The Pope points to the constant distraction and frenetic activity of contemporary life and how it can sometimes lead people to “ride rough-shod” over everything around them. He contrasts this with the attitude of serene attentiveness, which was so much a part of the personality and ministry of Jesus. “One expression of this attitude is when we stop and give thanks to God before and after meals. I ask all believers”, he says, “to return to this beautiful and meaningful custom”. (#227)

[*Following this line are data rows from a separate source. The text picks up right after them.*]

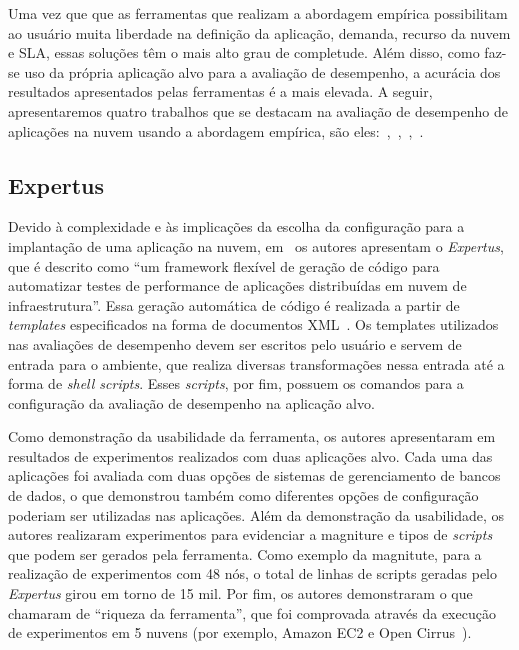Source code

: Uma vez que que as ferramentas que realizam a abordagem empírica possibilitam ao usuário muita liberdade na definição da aplicação, demanda, recurso da nuvem e SLA, essas soluções têm o mais alto grau de completude. Além disso, como faz-se uso da própria aplicação alvo para a avaliação de desempenho, a acurácia dos resultados apresentados pelas ferramentas é a mais elevada. A seguir, apresentaremos quatro trabalhos que se destacam na avaliação de desempenho de aplicações na nuvem usando a abordagem empírica, são eles:~\cite{jayasinghe2012},~\cite{silva2013cloudbench},~\cite{cunhacloud},~\cite{scheuner2014cloud}.

\subsection{Expertus}
Devido à complexidade e às implicações da escolha da configuração para a implantação de uma aplicação na nuvem, em~\cite{jayasinghe2012} os autores apresentam o \textit{Expertus}, que é descrito como ``um framework flexível de geração de código para automatizar testes de performance de aplicações distribuídas em nuvem de infraestrutura''. Essa geração automática de código é realizada a partir de {\em templates} especificados na forma de documentos XML~\cite{jayasinghe2012}. Os templates utilizados nas avaliações de desempenho devem ser escritos pelo usuário e servem de entrada para o ambiente, que realiza diversas transformações nessa entrada até a forma de \textit{shell scripts}. Esses \textit{scripts}, por fim, possuem os comandos para a configuração da avaliação de desempenho na aplicação alvo.

Como demonstração da usabilidade da ferramenta, os autores apresentaram em~\cite{jayasinghe2012} resultados de experimentos realizados com duas aplicações alvo. Cada uma das aplicações foi avaliada com duas opções de sistemas de gerenciamento de bancos de dados, o que demonstrou também como diferentes opções de configuração poderiam ser utilizadas nas aplicações. Além da demonstração da usabilidade, os autores realizaram experimentos para evidenciar a magniture e tipos de \textit{scripts} que podem ser gerados pela ferramenta. Como exemplo da magnitute, para a realização de experimentos com 48 nós, o total de linhas de scripts geradas pelo \textit{Expertus} girou em torno de 15 mil. Por fim, os autores demonstraram o que chamaram de ``riqueza da ferramenta'', que foi comprovada através da execução de experimentos em 5 nuvens (por exemplo, Amazon EC2 e Open Cirrus~\cite{avetisyan2010open}).

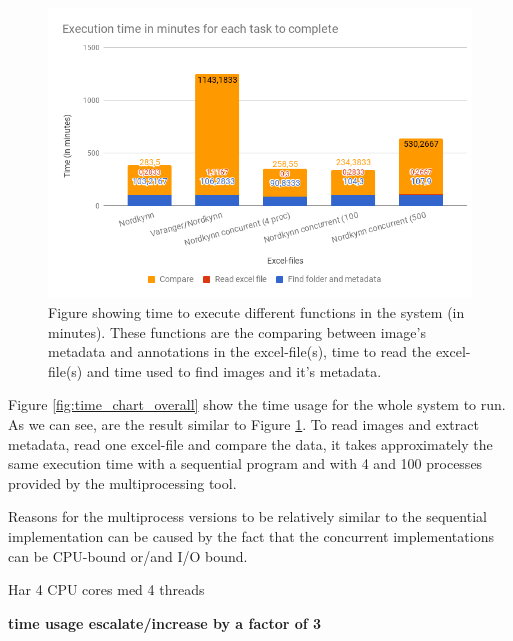 \documentclass[USenglish]{uit-thesis}
\begin{document}
\begin{figure} %
\centering
\includegraphics[width=\textwidth]{chart_done.png}
\caption{Figure showing time to execute different functions in the system (in minutes). These functions are the comparing between image's metadata and annotations in the excel-file(s), time to read the excel-file(s) and time used to find images and it's metadata.}
\label{fig:time_chart500}
\end{figure}


Figure \ref{fig:time_chart_overall} show the time usage for the whole system to run. As we can see, are the result similar to Figure \ref{fig:time_chart500}. To read images and extract metadata, read one excel-file and compare the data, it takes approximately the same execution time with a sequential program and with 4 and 100 processes provided by the multiprocessing tool.

Reasons for the multiprocess versions to be relatively similar to the sequential implementation can be caused by the fact that the concurrent implementations can be CPU-bound or/and I/O bound.

Har 4 CPU cores med 4 threads

\textbf{time usage escalate/increase by a factor of 3}
\end{document}
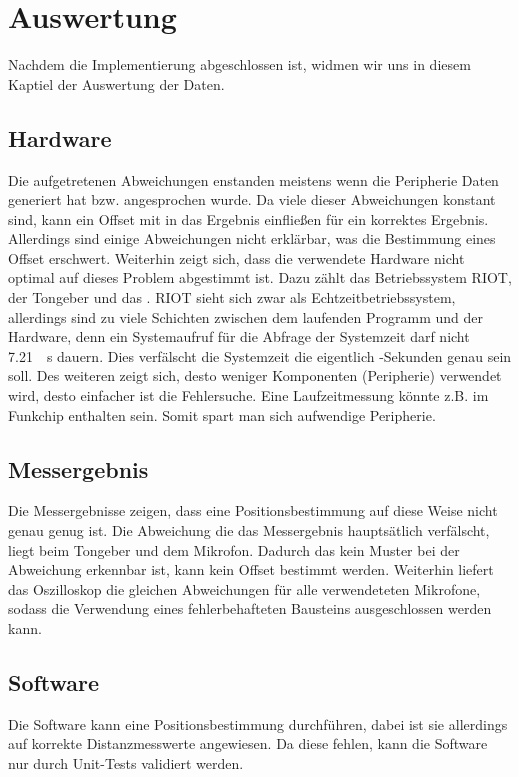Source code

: \newpage
\section{Auswertung}

Nachdem die Implementierung abgeschlossen ist, widmen wir uns in diesem Kaptiel der Auswertung der Daten.

\subsection{Hardware}
Die aufgetretenen Abweichungen enstanden meistens wenn die Peripherie Daten generiert hat bzw. angesprochen wurde. Da viele dieser Abweichungen konstant sind, kann ein Offset mit in das Ergebnis einfließen für ein korrektes Ergebnis. Allerdings sind einige Abweichungen nicht erklärbar, was die Bestimmung eines Offset erschwert. Weiterhin zeigt sich, dass die verwendete Hardware nicht optimal auf dieses Problem abgestimmt ist. Dazu zählt das Betriebssystem RIOT, der Tongeber und das  \microphone . RIOT sieht sich zwar als Echtzeitbetriebssystem, allerdings sind zu viele Schichten zwischen dem laufenden Programm und der Hardware, denn ein Systemaufruf für die Abfrage der Systemzeit darf nicht \SI{7,21}{\mu s} dauern. Dies verfälscht die Systemzeit die eigentlich \si{\mu}-Sekunden genau sein soll. Des weiteren zeigt sich, desto weniger Komponenten (Peripherie) verwendet wird, desto einfacher ist die Fehlersuche. Eine Laufzeitmessung könnte z.B. im Funkchip enthalten sein. Somit spart man sich aufwendige Peripherie. 

\subsection{Messergebnis}
Die Messergebnisse zeigen, dass eine Positionsbestimmung auf diese Weise nicht genau genug ist. Die Abweichung die das Messergebnis hauptsätlich verfälscht, liegt beim Tongeber und dem Mikrofon. Dadurch das kein Muster bei der Abweichung erkennbar ist, kann kein Offset bestimmt werden. Weiterhin liefert das Oszilloskop die gleichen Abweichungen für alle verwendeteten Mikrofone, sodass die Verwendung eines fehlerbehafteten Bausteins ausgeschlossen werden kann. 

\subsection{Software}

Die Software kann eine Positionsbestimmung durchführen, dabei ist sie allerdings auf korrekte Distanzmesswerte angewiesen. Da diese fehlen, kann die Software nur durch Unit-Tests validiert werden.





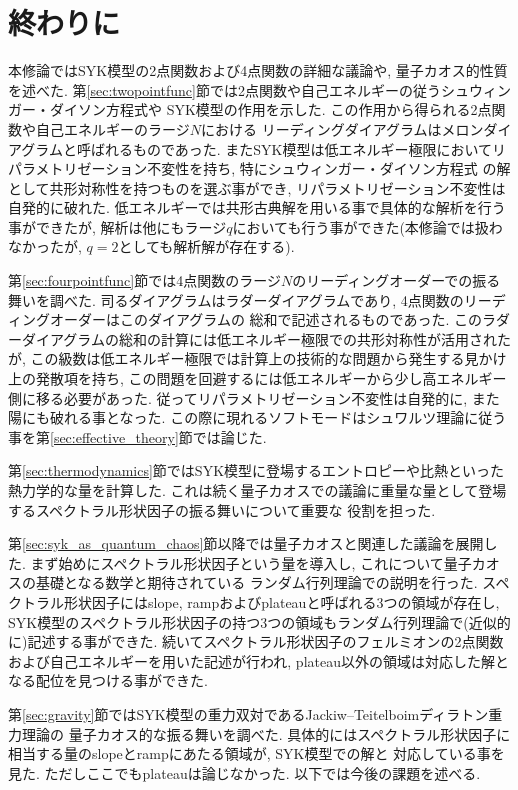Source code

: \section{終わりに\label{sec:conclusion}}
本修論ではSYK模型の2点関数および4点関数の詳細な議論や, 量子カオス的性質を述べた. 
第\ref{sec:twopointfunc}節では2点関数や自己エネルギーの従うシュウィンガー・ダイソン方程式や
SYK模型の作用を示した. 
この作用から得られる2点関数や自己エネルギーのラージ$N$における
リーディングダイアグラムはメロンダイアグラムと呼ばれるものであった. 
またSYK模型は低エネルギー極限においてリパラメトリゼーション不変性を持ち, 特にシュウィンガー・ダイソン方程式
の解として共形対称性を持つものを選ぶ事ができ, リパラメトリゼーション不変性は自発的に破れた. 
低エネルギーでは共形古典解を用いる事で具体的な解析を行う事ができたが, 
解析は他にもラージ$q$においても行う事ができた(本修論では扱わなかったが, $q=2$としても解析解が存在する). 

第\ref{sec:fourpointfunc}節では4点関数のラージ$N$のリーディングオーダーでの振る舞いを調べた. 
司るダイアグラムはラダーダイアグラムであり, 4点関数のリーディングオーダーはこのダイアグラムの
総和で記述されるものであった. 
このラダーダイアグラムの総和の計算には低エネルギー極限での共形対称性が活用されたが, 
この級数は低エネルギー極限では計算上の技術的な問題から発生する見かけ上の発散項を持ち, 
この問題を回避するには低エネルギーから少し高エネルギー側に移る必要があった. 
従ってリパラメトリゼーション不変性は自発的に, また陽にも破れる事となった. 
この際に現れるソフトモードはシュワルツ理論に従う事を第\ref{sec:effective_theory}節では論じた. 

第\ref{sec:thermodynamics}節ではSYK模型に登場するエントロピーや比熱といった熱力学的な量を計算した. 
これは続く量子カオスでの議論に重量な量として登場するスペクトラル形状因子の振る舞いについて重要な
役割を担った. 

第\ref{sec:syk_as_quantum_chaos}節以降では量子カオスと関連した議論を展開した. 
まず始めにスペクトラル形状因子という量を導入し, これについて量子カオスの基礎となる数学と期待されている
ランダム行列理論での説明を行った. 
スペクトラル形状因子にはslope, rampおよびplateauと呼ばれる3つの領域が存在し, 
SYK模型のスペクトラル形状因子の持つ3つの領域もランダム行列理論で(近似的に)記述する事ができた. 
続いてスペクトラル形状因子のフェルミオンの2点関数および自己エネルギーを用いた記述が行われ, 
plateau以外の領域は対応した解となる配位を見つける事ができた. 

第\ref{sec:gravity}節ではSYK模型の重力双対であるJackiw--Teitelboimディラトン重力理論の
量子カオス的な振る舞いを調べた. 
具体的にはスペクトラル形状因子に相当する量のslopeとrampにあたる領域が, SYK模型での解と
対応している事を見た. 
ただしここでもplateauは論じなかった. 
以下では今後の課題を述べる. 

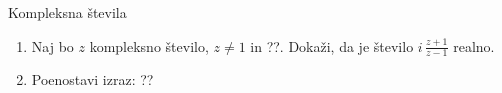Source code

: \begin{frame}{Kompleksna števila}
	\begin{enumerate}
		\item
		Naj bo $z$ kompleksno število, $z \ne 1$ in ??.
		Dokaži, da je število \( i \, \frac{z+1}{z-1} \) realno.
		\item
		Poenostavi izraz:
		??
	\end{enumerate}
\end{frame}
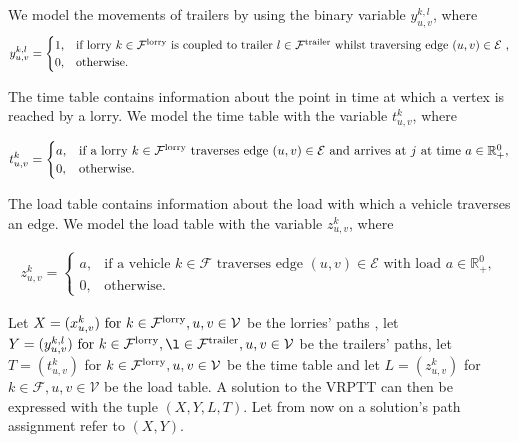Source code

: We model the movements of trailers by using the binary variable
$y^{k,l}_{u,v} $, where
\begin{align}
  y^{k,l}_{u,v} =  \begin{cases}
  1 ,& \text{if lorry $k \in \mathcal F^{\rm lorry}$ is coupled to trailer $l \in \mathcal F^{\rm trailer} $ whilst traversing edge $(u,v) \in \mathcal E$ }, \\
  0,              & \text{otherwise. }
  \end{cases}
\end{align}


The time table contains information about the point in time at which a vertex is reached by a lorry.
We model the time table with the variable $t^k_{u,v}$, where


\begin{align}
  t^k_{u,v} =
  \begin{cases}
    a ,       & \text{if a lorry $k \in \mathcal F^{\rm lorry}$ traverses edge $(u,v) \in \mathcal E$ and arrives at $j$ at time $a \in \mathbb{R}^0_+$}, \\
    0,        & \text{otherwise. }
  \end{cases}
\end{align}


The load table contains information about the load with which a vehicle traverses an edge.
We model the load table with the variable $z^k_{u,v}$, where

\begin{align}
  z^k_{u,v} =
  \begin{cases}
    a ,       & \text{if a vehicle $k \in \mathcal F$ traverses edge $(u,v) \in  \mathcal E $ with load $a \in \mathbb{R}^0_+ $}, \\
    0,        & \text{otherwise. }
  \end{cases}
\end{align}


Let $ X = (x^k_{u,v}) \text{ for } k \in  \mathcal F^{\rm lorry}, u,v \in \mathcal V$
be the lorries' paths ,
let
$ Y = (y^{k,l}_{u,v}) \text{ for } k \in  \mathcal F^{\rm lorry} ,
\l  \in  \mathcal F^{\rm trailer}, u,v \in \mathcal V$
be the trailers' paths,
let
$ T = (t^k_{u,v}) $ for $ k \in  \mathcal F^{\rm lorry}, u,v \in \mathcal V$
be the time table and let
$ L = (z^k_{u,v}) $ for $ k \in  \mathcal F, u,v \in \mathcal V$
be the load table.
A solution to the VRPTT can then be expressed with the tuple $(X,Y,L,T)$.
Let from now on a solution's path assignment refer to
$(X,Y)$.\\

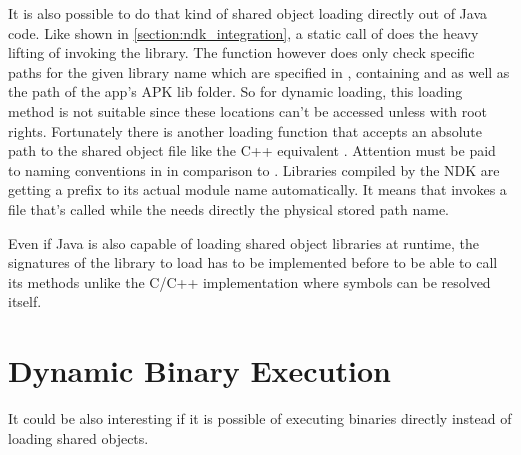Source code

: It is also possible to do that kind of shared object loading directly out of Java
code. Like shown in \autoref{section:ndk_integration}, a static call of 
 does the heavy lifting of invoking the library. 
The  function however does only check specific paths for the given
library name which are specified in , containing 
 and  as well as the path of the app's APK lib
folder. So for dynamic loading, this loading method is not suitable since these
locations can't be accessed unless with root rights. Fortunately there is another
loading function  that accepts an absolute path to 
the shared object file like the C++ equivalent . Attention must be
paid to naming conventions in  in comparison to .
Libraries compiled by the NDK are getting a  prefix to its actual module
name automatically. It means that  invokes a file
that's called  while the  needs directly the physical
stored path name.

Even if Java is also capable of loading shared object libraries at runtime, the 
signatures of the library to load has to be implemented before to be able to call
its methods unlike the C/C++ implementation where symbols can be resolved itself.


\section{Dynamic Binary Execution}\label{section:dyn_bin_exec}

It could be also interesting if it is possible of executing binaries directly
instead of loading shared objects.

As one might imagine, Pope Francis draws attention to the symbolism of the Sacraments, oil, bread, wine, water, fire and colours, “by means of which nature is taken up by God to become a means of mediating supernatural life. (#235). What might be less obvious to some, is the way in which he goes on to write of “rest” as if it were also a kind of sacrament. “We tend to demean contemplative rest”, he says, “as something unproductive and unnecessary, but this is to do away with the very thing which is most important about work, its meaning. We are called to include in our work a dimension of receptivity and gratuity, which is quite different from mere inactivity. Rather, it is another way of working, which forms part of our very essence.”(#237)
As we ourselves prepare to rest, at the end of this long document! Let me just say that, in keeping with the normal practice for such documents, the Pope concludes with a prayer; or rather with two prayers, one to be prayed by all who believe in God and one to be prayed by Christians.